_TASK BRIEF_
Your answer should be the exact lines of the data below from the one containing "- 사람 : 로그아웃 창(클릭시 자동 로그아웃 후 로그인 창으로 이동한다)" through the one containing "while sleep 1; do"; please include nothing else.

_ENTRIES SUPPLIED_

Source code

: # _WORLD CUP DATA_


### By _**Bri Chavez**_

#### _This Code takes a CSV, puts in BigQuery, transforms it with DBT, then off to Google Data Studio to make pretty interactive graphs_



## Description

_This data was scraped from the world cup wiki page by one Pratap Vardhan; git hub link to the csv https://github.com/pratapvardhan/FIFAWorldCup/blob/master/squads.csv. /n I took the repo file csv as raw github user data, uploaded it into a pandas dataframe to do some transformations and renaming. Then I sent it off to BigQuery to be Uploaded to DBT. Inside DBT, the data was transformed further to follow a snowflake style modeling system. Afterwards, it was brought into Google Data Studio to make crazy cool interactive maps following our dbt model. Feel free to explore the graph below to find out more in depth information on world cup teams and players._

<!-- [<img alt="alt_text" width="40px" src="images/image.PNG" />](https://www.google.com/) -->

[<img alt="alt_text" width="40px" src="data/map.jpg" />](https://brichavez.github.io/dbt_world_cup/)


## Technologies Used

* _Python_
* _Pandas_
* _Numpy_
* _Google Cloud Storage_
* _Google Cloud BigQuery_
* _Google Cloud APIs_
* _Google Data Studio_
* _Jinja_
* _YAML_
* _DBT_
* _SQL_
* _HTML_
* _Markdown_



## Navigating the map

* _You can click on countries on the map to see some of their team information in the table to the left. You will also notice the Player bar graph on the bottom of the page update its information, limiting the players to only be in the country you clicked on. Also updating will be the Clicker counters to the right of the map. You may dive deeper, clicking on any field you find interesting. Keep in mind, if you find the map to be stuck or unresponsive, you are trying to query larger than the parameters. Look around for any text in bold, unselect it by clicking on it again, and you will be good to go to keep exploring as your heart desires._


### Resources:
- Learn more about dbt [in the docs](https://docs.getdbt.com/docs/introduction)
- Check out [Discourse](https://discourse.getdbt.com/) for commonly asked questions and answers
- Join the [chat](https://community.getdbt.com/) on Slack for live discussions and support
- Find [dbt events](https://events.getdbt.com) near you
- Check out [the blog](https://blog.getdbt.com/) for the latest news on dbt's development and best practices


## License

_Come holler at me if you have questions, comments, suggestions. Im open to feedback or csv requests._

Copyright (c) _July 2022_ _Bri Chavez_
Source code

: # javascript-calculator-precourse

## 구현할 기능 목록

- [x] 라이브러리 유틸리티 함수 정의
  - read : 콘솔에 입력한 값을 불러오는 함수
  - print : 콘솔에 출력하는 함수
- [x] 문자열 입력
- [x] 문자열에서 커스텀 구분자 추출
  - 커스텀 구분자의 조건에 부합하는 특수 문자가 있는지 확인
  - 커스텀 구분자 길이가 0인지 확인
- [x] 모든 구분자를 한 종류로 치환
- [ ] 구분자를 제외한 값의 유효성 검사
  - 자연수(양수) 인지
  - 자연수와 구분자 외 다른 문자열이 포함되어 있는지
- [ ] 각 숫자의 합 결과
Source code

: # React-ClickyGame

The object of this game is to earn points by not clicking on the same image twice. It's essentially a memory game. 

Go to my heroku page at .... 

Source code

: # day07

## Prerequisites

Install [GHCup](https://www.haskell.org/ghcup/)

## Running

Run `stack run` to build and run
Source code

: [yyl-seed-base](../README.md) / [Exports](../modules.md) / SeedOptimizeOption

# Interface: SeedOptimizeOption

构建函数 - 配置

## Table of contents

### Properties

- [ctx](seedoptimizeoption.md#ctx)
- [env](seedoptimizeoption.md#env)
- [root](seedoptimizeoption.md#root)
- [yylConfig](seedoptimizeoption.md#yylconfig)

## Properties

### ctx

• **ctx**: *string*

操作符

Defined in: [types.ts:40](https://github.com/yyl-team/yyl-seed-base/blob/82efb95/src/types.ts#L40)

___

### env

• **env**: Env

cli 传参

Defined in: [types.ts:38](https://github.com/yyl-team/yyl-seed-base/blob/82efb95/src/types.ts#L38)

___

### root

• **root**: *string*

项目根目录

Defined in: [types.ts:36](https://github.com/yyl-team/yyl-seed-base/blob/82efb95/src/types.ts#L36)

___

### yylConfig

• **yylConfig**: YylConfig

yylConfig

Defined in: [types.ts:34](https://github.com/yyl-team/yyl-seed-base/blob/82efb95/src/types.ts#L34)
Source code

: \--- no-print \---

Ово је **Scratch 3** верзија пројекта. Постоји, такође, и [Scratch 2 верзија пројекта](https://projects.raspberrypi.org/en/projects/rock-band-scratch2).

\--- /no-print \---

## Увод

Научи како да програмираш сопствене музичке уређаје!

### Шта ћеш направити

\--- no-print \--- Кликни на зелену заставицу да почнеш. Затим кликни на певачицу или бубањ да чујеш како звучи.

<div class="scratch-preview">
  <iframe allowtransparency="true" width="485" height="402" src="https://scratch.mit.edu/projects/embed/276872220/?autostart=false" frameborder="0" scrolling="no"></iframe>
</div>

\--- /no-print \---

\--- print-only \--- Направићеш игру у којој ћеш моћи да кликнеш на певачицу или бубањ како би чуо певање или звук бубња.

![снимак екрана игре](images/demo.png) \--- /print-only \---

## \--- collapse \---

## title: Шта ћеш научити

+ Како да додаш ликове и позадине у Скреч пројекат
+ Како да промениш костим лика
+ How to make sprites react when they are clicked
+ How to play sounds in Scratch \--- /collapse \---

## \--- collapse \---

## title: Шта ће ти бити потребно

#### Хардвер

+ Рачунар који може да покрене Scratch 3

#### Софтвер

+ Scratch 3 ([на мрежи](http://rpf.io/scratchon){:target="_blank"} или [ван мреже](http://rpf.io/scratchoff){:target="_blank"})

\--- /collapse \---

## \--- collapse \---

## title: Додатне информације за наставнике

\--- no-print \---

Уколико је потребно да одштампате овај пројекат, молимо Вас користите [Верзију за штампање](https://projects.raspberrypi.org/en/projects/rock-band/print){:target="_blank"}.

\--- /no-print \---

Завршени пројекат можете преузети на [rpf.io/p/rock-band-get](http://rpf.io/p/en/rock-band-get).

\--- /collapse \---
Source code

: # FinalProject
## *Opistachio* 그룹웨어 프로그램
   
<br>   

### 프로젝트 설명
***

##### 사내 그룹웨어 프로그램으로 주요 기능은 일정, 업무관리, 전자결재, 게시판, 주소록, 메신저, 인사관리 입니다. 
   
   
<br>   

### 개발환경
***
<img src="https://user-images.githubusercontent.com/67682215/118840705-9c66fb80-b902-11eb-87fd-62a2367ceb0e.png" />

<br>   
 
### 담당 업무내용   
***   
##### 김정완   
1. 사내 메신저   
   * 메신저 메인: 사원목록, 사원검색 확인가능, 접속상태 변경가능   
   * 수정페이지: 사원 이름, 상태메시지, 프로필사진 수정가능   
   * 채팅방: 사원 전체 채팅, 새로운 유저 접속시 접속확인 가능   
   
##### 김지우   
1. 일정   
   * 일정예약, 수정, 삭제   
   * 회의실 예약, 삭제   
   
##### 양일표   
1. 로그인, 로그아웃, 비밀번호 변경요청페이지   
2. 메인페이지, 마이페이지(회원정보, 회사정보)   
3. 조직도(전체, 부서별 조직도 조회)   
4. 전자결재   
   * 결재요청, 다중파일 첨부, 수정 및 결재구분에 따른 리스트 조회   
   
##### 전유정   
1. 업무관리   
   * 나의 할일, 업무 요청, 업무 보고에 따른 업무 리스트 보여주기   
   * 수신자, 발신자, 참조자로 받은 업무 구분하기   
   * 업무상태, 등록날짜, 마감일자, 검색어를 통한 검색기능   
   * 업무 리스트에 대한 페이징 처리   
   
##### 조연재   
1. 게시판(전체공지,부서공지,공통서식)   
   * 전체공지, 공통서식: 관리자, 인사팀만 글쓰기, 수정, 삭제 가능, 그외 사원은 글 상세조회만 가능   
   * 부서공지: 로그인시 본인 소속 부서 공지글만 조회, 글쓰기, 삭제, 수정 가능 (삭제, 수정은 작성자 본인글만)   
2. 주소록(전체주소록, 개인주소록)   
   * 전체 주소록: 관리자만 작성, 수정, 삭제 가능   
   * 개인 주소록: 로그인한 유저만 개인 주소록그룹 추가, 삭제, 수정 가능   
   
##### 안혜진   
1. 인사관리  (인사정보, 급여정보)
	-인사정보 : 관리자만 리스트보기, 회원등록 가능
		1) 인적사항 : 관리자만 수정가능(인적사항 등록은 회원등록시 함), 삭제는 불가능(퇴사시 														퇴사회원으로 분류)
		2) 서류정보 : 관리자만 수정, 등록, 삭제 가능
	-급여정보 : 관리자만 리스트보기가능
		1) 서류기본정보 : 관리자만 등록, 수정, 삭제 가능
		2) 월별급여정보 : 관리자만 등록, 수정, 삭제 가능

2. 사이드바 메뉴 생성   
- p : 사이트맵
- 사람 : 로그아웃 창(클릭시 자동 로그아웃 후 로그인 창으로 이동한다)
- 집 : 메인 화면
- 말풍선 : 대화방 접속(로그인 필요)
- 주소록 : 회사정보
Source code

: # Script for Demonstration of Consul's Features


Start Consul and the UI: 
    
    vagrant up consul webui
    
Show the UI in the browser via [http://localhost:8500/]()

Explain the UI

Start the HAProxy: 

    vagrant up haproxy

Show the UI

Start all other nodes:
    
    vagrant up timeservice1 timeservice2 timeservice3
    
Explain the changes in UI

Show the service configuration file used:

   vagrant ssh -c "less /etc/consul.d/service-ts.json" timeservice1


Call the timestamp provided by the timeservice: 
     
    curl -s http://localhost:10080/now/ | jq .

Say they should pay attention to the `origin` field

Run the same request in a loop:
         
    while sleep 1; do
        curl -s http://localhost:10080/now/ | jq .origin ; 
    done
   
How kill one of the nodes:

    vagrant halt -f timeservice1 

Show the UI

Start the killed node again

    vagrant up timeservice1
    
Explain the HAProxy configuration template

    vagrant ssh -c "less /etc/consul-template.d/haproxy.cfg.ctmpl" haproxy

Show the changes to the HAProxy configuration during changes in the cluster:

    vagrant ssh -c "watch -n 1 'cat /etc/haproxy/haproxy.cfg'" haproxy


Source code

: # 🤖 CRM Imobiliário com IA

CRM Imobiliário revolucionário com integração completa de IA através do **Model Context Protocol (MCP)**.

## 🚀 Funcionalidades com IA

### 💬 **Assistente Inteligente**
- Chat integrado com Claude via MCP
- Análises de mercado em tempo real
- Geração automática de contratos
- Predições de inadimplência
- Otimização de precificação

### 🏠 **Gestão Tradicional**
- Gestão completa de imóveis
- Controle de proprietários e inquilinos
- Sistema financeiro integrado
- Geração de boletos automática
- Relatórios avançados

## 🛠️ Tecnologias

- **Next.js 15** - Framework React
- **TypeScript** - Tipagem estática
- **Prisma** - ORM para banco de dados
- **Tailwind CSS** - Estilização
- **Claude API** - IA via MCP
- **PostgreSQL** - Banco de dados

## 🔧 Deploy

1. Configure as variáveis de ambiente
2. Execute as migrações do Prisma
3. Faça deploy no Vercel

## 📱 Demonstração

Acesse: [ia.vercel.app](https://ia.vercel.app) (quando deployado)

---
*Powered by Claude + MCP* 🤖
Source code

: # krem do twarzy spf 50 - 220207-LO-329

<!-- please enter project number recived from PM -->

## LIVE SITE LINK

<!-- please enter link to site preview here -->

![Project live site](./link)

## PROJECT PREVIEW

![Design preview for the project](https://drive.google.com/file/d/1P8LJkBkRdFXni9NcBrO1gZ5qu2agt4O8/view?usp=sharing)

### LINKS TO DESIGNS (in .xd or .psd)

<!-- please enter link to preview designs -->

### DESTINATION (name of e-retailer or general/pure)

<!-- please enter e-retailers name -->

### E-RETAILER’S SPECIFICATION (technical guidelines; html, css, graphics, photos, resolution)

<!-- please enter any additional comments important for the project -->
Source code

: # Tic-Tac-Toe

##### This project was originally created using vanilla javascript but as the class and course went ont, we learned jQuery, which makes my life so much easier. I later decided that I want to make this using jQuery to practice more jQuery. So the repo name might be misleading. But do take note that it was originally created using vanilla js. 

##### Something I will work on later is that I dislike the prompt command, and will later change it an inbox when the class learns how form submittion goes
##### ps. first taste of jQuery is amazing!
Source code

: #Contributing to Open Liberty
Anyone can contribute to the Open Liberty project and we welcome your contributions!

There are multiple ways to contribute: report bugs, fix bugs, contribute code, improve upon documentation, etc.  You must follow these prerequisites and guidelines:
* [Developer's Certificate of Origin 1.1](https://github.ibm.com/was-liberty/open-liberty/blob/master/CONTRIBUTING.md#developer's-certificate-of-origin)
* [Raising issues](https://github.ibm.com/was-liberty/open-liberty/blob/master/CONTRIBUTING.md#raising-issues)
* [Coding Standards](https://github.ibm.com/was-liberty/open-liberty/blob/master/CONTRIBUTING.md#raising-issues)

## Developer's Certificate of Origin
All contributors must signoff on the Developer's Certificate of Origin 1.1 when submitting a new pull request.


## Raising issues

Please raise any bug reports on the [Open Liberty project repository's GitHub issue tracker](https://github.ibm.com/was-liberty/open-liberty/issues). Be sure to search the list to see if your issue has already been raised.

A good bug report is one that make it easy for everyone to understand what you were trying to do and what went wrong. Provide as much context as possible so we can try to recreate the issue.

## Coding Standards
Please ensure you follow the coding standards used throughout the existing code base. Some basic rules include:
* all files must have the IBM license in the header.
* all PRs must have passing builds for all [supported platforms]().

_FINAL ANSWER_
- 사람 : 로그아웃 창(클릭시 자동 로그아웃 후 로그인 창으로 이동한다)
- 집 : 메인 화면
- 말풍선 : 대화방 접속(로그인 필요)
- 주소록 : 회사정보
Source code

: # Script for Demonstration of Consul's Features


Start Consul and the UI: 
    
    vagrant up consul webui
    
Show the UI in the browser via [http://localhost:8500/]()

Explain the UI

Start the HAProxy: 

    vagrant up haproxy

Show the UI

Start all other nodes:
    
    vagrant up timeservice1 timeservice2 timeservice3
    
Explain the changes in UI

Show the service configuration file used:

   vagrant ssh -c "less /etc/consul.d/service-ts.json" timeservice1


Call the timestamp provided by the timeservice: 
     
    curl -s http://localhost:10080/now/ | jq .

Say they should pay attention to the `origin` field

Run the same request in a loop:
         
    while sleep 1; do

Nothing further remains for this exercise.